28-го января 1798 года родился великий князь Михаил Павлович. С тех пор, как братья могли совместно предаваться детским играм, Николай и Михаил оставались неразлучными, подобно тому, как некогда великий князь Константин Павлович рос вместе с своим братом Александром.
Немедленно по вступлении на престол император Павел назначил, 7-го ноября 1796 года, великого князя Николая Павловича в Конную гвардию полковником, а затем он облечен был званием шефа этого полка. Это звание Николай Павлович продолжал носить до 28-го мая 1800 года, когда последовало его назначение шефом Измайловского полка, а цесаревич Константин Павлович сделан был шефом Конного полка.
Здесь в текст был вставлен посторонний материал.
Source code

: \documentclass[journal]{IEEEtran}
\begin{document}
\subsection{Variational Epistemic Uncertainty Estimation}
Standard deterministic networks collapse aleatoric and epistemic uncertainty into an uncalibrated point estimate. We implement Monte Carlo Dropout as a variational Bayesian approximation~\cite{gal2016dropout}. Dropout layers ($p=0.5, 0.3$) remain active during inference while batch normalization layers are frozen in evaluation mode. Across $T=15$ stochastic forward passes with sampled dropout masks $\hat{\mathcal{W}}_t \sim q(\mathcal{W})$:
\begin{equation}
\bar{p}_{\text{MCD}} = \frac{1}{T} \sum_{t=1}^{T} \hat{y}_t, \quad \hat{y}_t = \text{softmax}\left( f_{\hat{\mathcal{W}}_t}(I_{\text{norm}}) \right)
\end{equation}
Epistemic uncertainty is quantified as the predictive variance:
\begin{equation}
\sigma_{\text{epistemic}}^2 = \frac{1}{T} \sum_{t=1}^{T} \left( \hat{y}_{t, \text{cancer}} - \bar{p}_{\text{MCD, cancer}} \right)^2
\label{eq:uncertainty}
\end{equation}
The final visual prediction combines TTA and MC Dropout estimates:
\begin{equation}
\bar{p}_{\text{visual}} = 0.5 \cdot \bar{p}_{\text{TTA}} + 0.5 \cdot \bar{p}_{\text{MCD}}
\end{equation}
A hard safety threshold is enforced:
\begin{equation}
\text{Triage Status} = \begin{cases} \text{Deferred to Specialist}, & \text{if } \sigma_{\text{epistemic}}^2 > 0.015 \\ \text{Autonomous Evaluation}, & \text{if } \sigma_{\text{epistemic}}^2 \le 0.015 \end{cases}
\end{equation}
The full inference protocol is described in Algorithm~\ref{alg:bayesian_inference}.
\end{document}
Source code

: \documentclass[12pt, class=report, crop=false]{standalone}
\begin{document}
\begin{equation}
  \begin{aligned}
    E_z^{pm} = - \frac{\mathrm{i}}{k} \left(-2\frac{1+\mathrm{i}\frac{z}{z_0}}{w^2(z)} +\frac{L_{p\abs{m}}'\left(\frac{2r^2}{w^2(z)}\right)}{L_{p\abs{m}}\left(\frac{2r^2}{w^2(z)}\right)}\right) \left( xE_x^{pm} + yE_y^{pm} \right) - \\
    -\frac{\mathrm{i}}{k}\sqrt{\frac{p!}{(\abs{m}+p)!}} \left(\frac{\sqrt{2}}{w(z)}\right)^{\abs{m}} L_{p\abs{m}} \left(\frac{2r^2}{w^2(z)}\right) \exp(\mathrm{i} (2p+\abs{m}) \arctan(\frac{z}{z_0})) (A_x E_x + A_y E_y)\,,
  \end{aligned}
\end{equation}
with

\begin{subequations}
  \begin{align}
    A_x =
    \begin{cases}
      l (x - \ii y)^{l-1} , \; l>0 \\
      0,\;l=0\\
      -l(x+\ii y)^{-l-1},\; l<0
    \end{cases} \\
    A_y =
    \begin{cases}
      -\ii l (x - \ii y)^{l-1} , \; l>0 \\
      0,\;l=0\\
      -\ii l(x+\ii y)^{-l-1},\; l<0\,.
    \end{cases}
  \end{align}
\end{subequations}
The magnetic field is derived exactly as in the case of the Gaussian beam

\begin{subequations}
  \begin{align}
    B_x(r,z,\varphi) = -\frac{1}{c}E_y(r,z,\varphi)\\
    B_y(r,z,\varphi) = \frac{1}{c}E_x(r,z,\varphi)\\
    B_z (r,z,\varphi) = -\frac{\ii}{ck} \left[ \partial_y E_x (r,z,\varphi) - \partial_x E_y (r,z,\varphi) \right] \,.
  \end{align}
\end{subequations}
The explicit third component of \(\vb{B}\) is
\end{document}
Император Павел страстно любил малолетних детей своих, особенно великого князя Николая. По этому поводу Анна Павловна, будущая королева Нидерландская, оставила следующую заметку:
"Мой отец любил окружать себя своими младшими детьми и заставлял нас, Николая, Михаила и меня, являться к нему в комнату играть, пока его причесывали, в единственный свободный момент, который был у него. В особенности это случалось в последнее время его жизни. Он был нежен и так добр с нами, что мы любили ходить к нему. Он говорил, что его отдалили от его старших детей, отобрав их от него с самого рождения, но что он желает окружить себя младшими, чтобы познакомиться с ними (Mon pere aimait a s'entourer de ses enfants cadets et nous faisait venir chez lui: Nicolas, Michel et moi, pour jouer dans sa chambre pendant qu'on le caiffait, seul moment de laisir qu'il eut. C'etait surtout le dernier temps de sa vie. Il etait tendre et si bon envers nous, que nous aimions a aller chez lui. Il disait qu'on l'avait eloigne de ses enfants aines, en les lui enlevant des qu'ils etaient nes, mais qu'il voulait s'entourer des cadets pour les connaitre)".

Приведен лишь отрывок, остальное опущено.